▼

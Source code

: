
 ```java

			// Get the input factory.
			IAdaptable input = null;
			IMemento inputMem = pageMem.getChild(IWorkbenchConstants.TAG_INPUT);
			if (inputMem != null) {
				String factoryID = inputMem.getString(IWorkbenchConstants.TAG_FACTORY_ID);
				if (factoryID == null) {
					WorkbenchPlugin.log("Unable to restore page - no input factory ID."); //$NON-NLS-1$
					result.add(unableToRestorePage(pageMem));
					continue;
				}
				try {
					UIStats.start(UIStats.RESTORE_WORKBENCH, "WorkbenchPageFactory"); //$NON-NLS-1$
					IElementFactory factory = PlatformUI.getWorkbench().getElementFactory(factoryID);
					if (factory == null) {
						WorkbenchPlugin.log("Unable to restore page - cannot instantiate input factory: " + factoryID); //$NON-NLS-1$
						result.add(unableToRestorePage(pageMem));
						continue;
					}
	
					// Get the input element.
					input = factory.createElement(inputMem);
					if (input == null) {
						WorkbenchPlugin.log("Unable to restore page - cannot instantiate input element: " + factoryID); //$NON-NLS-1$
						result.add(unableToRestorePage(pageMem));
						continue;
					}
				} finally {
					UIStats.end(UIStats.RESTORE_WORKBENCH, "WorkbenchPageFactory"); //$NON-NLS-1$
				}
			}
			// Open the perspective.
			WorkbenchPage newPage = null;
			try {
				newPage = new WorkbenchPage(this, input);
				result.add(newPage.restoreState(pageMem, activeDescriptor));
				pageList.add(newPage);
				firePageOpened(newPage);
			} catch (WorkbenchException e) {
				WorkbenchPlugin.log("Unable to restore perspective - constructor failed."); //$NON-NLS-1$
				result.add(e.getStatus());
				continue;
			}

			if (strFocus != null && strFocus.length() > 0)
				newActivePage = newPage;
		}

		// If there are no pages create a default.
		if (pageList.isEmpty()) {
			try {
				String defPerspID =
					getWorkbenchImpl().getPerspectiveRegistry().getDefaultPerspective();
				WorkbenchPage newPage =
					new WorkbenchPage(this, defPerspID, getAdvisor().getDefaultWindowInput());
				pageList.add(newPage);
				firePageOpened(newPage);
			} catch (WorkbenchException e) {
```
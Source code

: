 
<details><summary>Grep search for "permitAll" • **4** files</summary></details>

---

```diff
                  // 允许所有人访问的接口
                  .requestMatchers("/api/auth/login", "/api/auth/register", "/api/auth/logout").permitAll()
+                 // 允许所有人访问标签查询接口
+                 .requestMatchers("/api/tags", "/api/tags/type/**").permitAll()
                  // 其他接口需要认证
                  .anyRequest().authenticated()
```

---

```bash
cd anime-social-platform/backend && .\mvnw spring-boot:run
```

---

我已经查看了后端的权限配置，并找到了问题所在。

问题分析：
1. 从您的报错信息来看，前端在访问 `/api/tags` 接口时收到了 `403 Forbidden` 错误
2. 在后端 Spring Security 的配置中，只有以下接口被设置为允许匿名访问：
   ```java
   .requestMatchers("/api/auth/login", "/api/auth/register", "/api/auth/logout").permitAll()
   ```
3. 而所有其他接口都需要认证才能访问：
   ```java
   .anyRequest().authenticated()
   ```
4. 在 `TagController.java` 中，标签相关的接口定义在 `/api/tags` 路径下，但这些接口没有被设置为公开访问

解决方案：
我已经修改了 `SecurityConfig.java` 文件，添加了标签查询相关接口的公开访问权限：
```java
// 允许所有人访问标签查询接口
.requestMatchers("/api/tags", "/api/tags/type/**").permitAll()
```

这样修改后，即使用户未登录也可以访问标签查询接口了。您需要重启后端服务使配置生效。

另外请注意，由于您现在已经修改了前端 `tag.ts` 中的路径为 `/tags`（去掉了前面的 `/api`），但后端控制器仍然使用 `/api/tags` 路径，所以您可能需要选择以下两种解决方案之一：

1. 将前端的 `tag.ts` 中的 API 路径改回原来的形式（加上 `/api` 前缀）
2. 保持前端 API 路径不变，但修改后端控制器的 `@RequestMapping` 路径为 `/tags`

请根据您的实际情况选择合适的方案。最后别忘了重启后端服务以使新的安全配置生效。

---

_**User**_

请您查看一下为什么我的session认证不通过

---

▲

### Exercise instructions
Transcribe every record above so that nothing differs from the original.

### Result of the task
Source code

:
 ```java

			// Get the input factory.
			IAdaptable input = null;
			IMemento inputMem = pageMem.getChild(IWorkbenchConstants.TAG_INPUT);
			if (inputMem != null) {
				String factoryID = inputMem.getString(IWorkbenchConstants.TAG_FACTORY_ID);
				if (factoryID == null) {
					WorkbenchPlugin.log("Unable to restore page - no input factory ID."); //$NON-NLS-1$
					result.add(unableToRestorePage(pageMem));
					continue;
				}
				try {
					UIStats.start(UIStats.RESTORE_WORKBENCH, "WorkbenchPageFactory"); //$NON-NLS-1$
					IElementFactory factory = PlatformUI.getWorkbench().getElementFactory(factoryID);
					if (factory == null) {
						WorkbenchPlugin.log("Unable to restore page - cannot instantiate input factory: " + factoryID); //$NON-NLS-1$
						result.add(unableToRestorePage(pageMem));
						continue;
					}
	
					// Get the input element.
					input = factory.createElement(inputMem);
					if (input == null) {
						WorkbenchPlugin.log("Unable to restore page - cannot instantiate input element: " + factoryID); //$NON-NLS-1$
						result.add(unableToRestorePage(pageMem));
						continue;
					}
				} finally {
					UIStats.end(UIStats.RESTORE_WORKBENCH, "WorkbenchPageFactory"); //$NON-NLS-1$
				}
			}
			// Open the perspective.
			WorkbenchPage newPage = null;
			try {
				newPage = new WorkbenchPage(this, input);
				result.add(newPage.restoreState(pageMem, activeDescriptor));
				pageList.add(newPage);
				firePageOpened(newPage);
			} catch (WorkbenchException e) {
				WorkbenchPlugin.log("Unable to restore perspective - constructor failed."); //$NON-NLS-1$
				result.add(e.getStatus());
				continue;
			}

			if (strFocus != null && strFocus.length() > 0)
				newActivePage = newPage;
		}

		// If there are no pages create a default.
		if (pageList.isEmpty()) {
			try {
				String defPerspID =
					getWorkbenchImpl().getPerspectiveRegistry().getDefaultPerspective();
				WorkbenchPage newPage =
					new WorkbenchPage(this, defPerspID, getAdvisor().getDefaultWindowInput());
				pageList.add(newPage);
				firePageOpened(newPage);
			} catch (WorkbenchException e) {
```
Source code

: 
<details><summary>Grep search for "permitAll" • **4** files</summary></details>

---

```diff
                  // 允许所有人访问的接口
                  .requestMatchers("/api/auth/login", "/api/auth/register", "/api/auth/logout").permitAll()
+                 // 允许所有人访问标签查询接口
+                 .requestMatchers("/api/tags", "/api/tags/type/**").permitAll()
                  // 其他接口需要认证
                  .anyRequest().authenticated()
```

---

```bash
cd anime-social-platform/backend && .\mvnw spring-boot:run
```

---

我已经查看了后端的权限配置，并找到了问题所在。

问题分析：
1. 从您的报错信息来看，前端在访问 `/api/tags` 接口时收到了 `403 Forbidden` 错误
2. 在后端 Spring Security 的配置中，只有以下接口被设置为允许匿名访问：
   ```java
   .requestMatchers("/api/auth/login", "/api/auth/register", "/api/auth/logout").permitAll()
   ```
3. 而所有其他接口都需要认证才能访问：
   ```java
   .anyRequest().authenticated()
   ```
4. 在 `TagController.java` 中，标签相关的接口定义在 `/api/tags` 路径下，但这些接口没有被设置为公开访问

解决方案：
我已经修改了 `SecurityConfig.java` 文件，添加了标签查询相关接口的公开访问权限：
```java
// 允许所有人访问标签查询接口
.requestMatchers("/api/tags", "/api/tags/type/**").permitAll()
```

这样修改后，即使用户未登录也可以访问标签查询接口了。您需要重启后端服务使配置生效。

另外请注意，由于您现在已经修改了前端 `tag.ts` 中的路径为 `/tags`（去掉了前面的 `/api`），但后端控制器仍然使用 `/api/tags` 路径，所以您可能需要选择以下两种解决方案之一：

1. 将前端的 `tag.ts` 中的 API 路径改回原来的形式（加上 `/api` 前缀）
2. 保持前端 API 路径不变，但修改后端控制器的 `@RequestMapping` 路径为 `/tags`

请根据您的实际情况选择合适的方案。最后别忘了重启后端服务以使新的安全配置生效。

---

_**User**_

请您查看一下为什么我的session认证不通过

---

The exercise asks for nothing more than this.